WHAT TO WORK ON ▸
Please work out the number of lines in the following material that include "public", and reply with only that number.

MATERIAL PROVIDED ▸
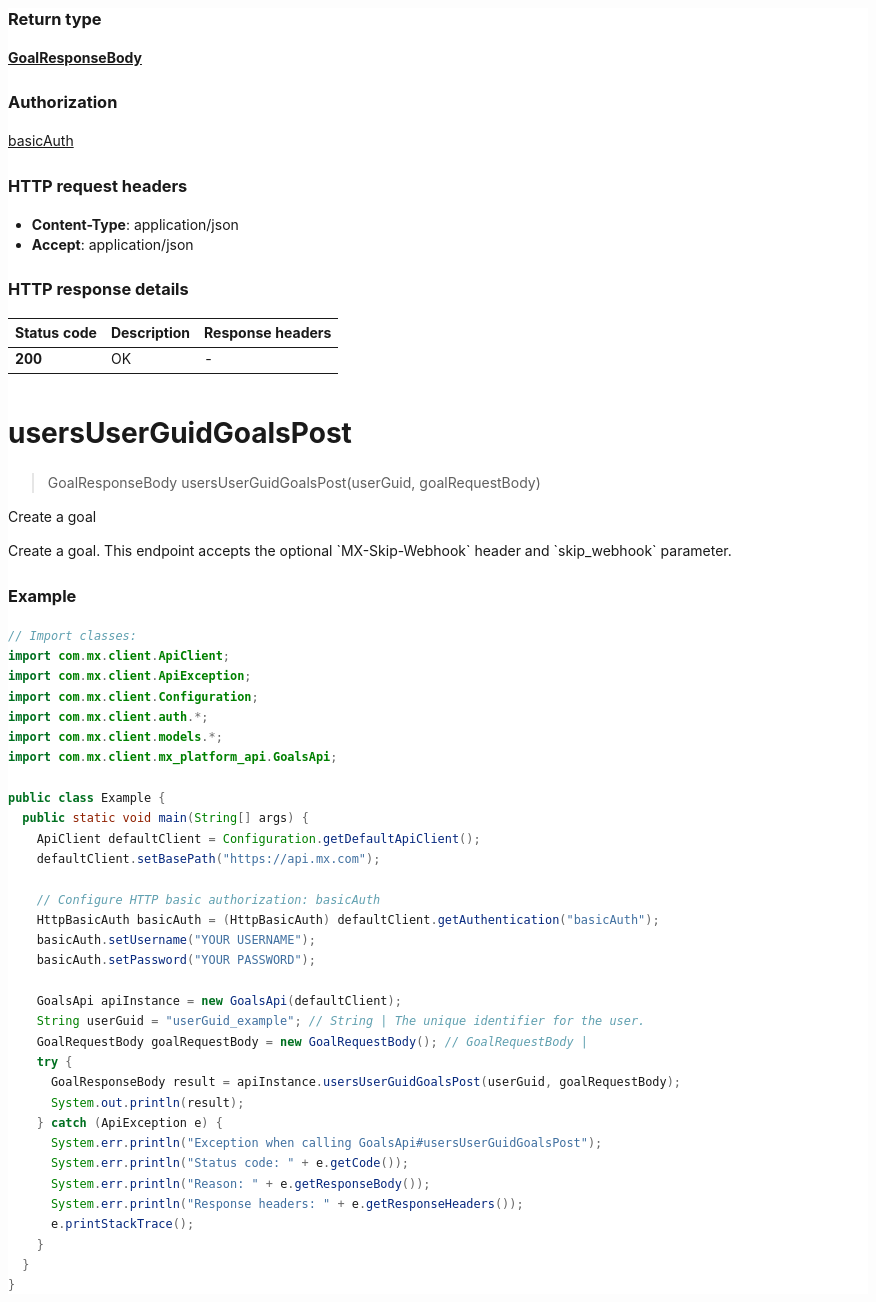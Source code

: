 ### Return type

[**GoalResponseBody**](GoalResponseBody.md)

### Authorization

[basicAuth](../README.md#basicAuth)

### HTTP request headers

 - **Content-Type**: application/json
 - **Accept**: application/json

### HTTP response details
| Status code | Description | Response headers |
|-------------|-------------|------------------|
| **200** | OK |  -  |

<a id="usersUserGuidGoalsPost"></a>
# **usersUserGuidGoalsPost**
> GoalResponseBody usersUserGuidGoalsPost(userGuid, goalRequestBody)

Create a goal

Create a goal. This endpoint accepts the optional &#x60;MX-Skip-Webhook&#x60; header and &#x60;skip_webhook&#x60; parameter.

### Example
```java
// Import classes:
import com.mx.client.ApiClient;
import com.mx.client.ApiException;
import com.mx.client.Configuration;
import com.mx.client.auth.*;
import com.mx.client.models.*;
import com.mx.client.mx_platform_api.GoalsApi;

public class Example {
  public static void main(String[] args) {
    ApiClient defaultClient = Configuration.getDefaultApiClient();
    defaultClient.setBasePath("https://api.mx.com");
    
    // Configure HTTP basic authorization: basicAuth
    HttpBasicAuth basicAuth = (HttpBasicAuth) defaultClient.getAuthentication("basicAuth");
    basicAuth.setUsername("YOUR USERNAME");
    basicAuth.setPassword("YOUR PASSWORD");

    GoalsApi apiInstance = new GoalsApi(defaultClient);
    String userGuid = "userGuid_example"; // String | The unique identifier for the user.
    GoalRequestBody goalRequestBody = new GoalRequestBody(); // GoalRequestBody | 
    try {
      GoalResponseBody result = apiInstance.usersUserGuidGoalsPost(userGuid, goalRequestBody);
      System.out.println(result);
    } catch (ApiException e) {
      System.err.println("Exception when calling GoalsApi#usersUserGuidGoalsPost");
      System.err.println("Status code: " + e.getCode());
      System.err.println("Reason: " + e.getResponseBody());
      System.err.println("Response headers: " + e.getResponseHeaders());
      e.printStackTrace();
    }
  }
}
```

EXERCISE ANSWER ▸
2